Okuma Süresi: 4 Dakika

Alt İşverenlik Nedir?

Yazarlar: KERİM KOCAMAN, AYŞE ECEM DUTAL
Alt İşverenlik Nedir?

Çalışma hayatında bilindiği ve görüldü üzere, işyerlerinde ve işletmelerde sıklıkla çeşitli nedenlerden dolayı birtakım işler alt işverenlere verilmektedir. Peki işbu alt işverenlik ilişkisi nedir, bu alt işveren ilişkisi beraberinde hangi hukuki yükümlülükleri ve riskleri barındırdığını işbu çalışmamızla izah etmeye çalışacağız.

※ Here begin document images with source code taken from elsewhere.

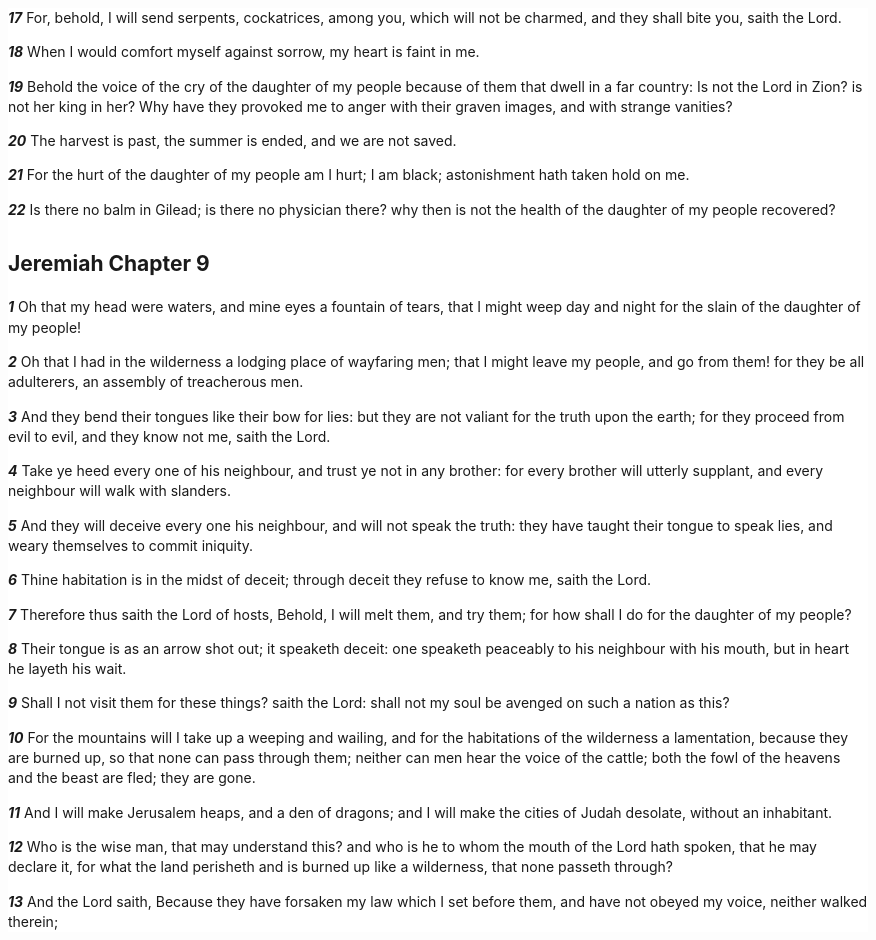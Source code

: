 ***17*** For, behold, I will send serpents, cockatrices, among you, which will not be charmed, and they shall bite you, saith the Lord.

***18*** When I would comfort myself against sorrow, my heart is faint in me.

***19*** Behold the voice of the cry of the daughter of my people because of them that dwell in a far country: Is not the Lord in Zion? is not her king in her? Why have they provoked me to anger with their graven images, and with strange vanities?

***20*** The harvest is past, the summer is ended, and we are not saved.

***21*** For the hurt of the daughter of my people am I hurt; I am black; astonishment hath taken hold on me.

***22*** Is there no balm in Gilead; is there no physician there? why then is not the health of the daughter of my people recovered?


## Jeremiah Chapter 9

***1*** Oh that my head were waters, and mine eyes a fountain of tears, that I might weep day and night for the slain of the daughter of my people!

***2*** Oh that I had in the wilderness a lodging place of wayfaring men; that I might leave my people, and go from them! for they be all adulterers, an assembly of treacherous men.

***3*** And they bend their tongues like their bow for lies: but they are not valiant for the truth upon the earth; for they proceed from evil to evil, and they know not me, saith the Lord.

***4*** Take ye heed every one of his neighbour, and trust ye not in any brother: for every brother will utterly supplant, and every neighbour will walk with slanders.

***5*** And they will deceive every one his neighbour, and will not speak the truth: they have taught their tongue to speak lies, and weary themselves to commit iniquity.

***6*** Thine habitation is in the midst of deceit; through deceit they refuse to know me, saith the Lord.

***7*** Therefore thus saith the Lord of hosts, Behold, I will melt them, and try them; for how shall I do for the daughter of my people?

***8*** Their tongue is as an arrow shot out; it speaketh deceit: one speaketh peaceably to his neighbour with his mouth, but in heart he layeth his wait.

***9*** Shall I not visit them for these things? saith the Lord: shall not my soul be avenged on such a nation as this?

***10*** For the mountains will I take up a weeping and wailing, and for the habitations of the wilderness a lamentation, because they are burned up, so that none can pass through them; neither can men hear the voice of the cattle; both the fowl of the heavens and the beast are fled; they are gone.

***11*** And I will make Jerusalem heaps, and a den of dragons; and I will make the cities of Judah desolate, without an inhabitant.

***12*** Who is the wise man, that may understand this? and who is he to whom the mouth of the Lord hath spoken, that he may declare it, for what the land perisheth and is burned up like a wilderness, that none passeth through?

***13*** And the Lord saith, Because they have forsaken my law which I set before them, and have not obeyed my voice, neither walked therein;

Kamuoyunda ve iş hayatında uygulaması daha çok taşeronluk olarak adlandırılan asıl işveren – alt işverenlik ilişkisi ülkemizde esas itibariyle 1980’li yıllar sonrasında yaygınlık kazanmaya başlamıştır. Eski yasa döneminde alt işverenlik kavramının yeterince açıklığa kavuşturulmamış olmasından dolayı, alt işverenlik kurumu işçileri sendikasızlaştırma ve ucuz işgücü oluşturma amaçlı olarak yaygın bir biçimde kötüye kullanılmıştır.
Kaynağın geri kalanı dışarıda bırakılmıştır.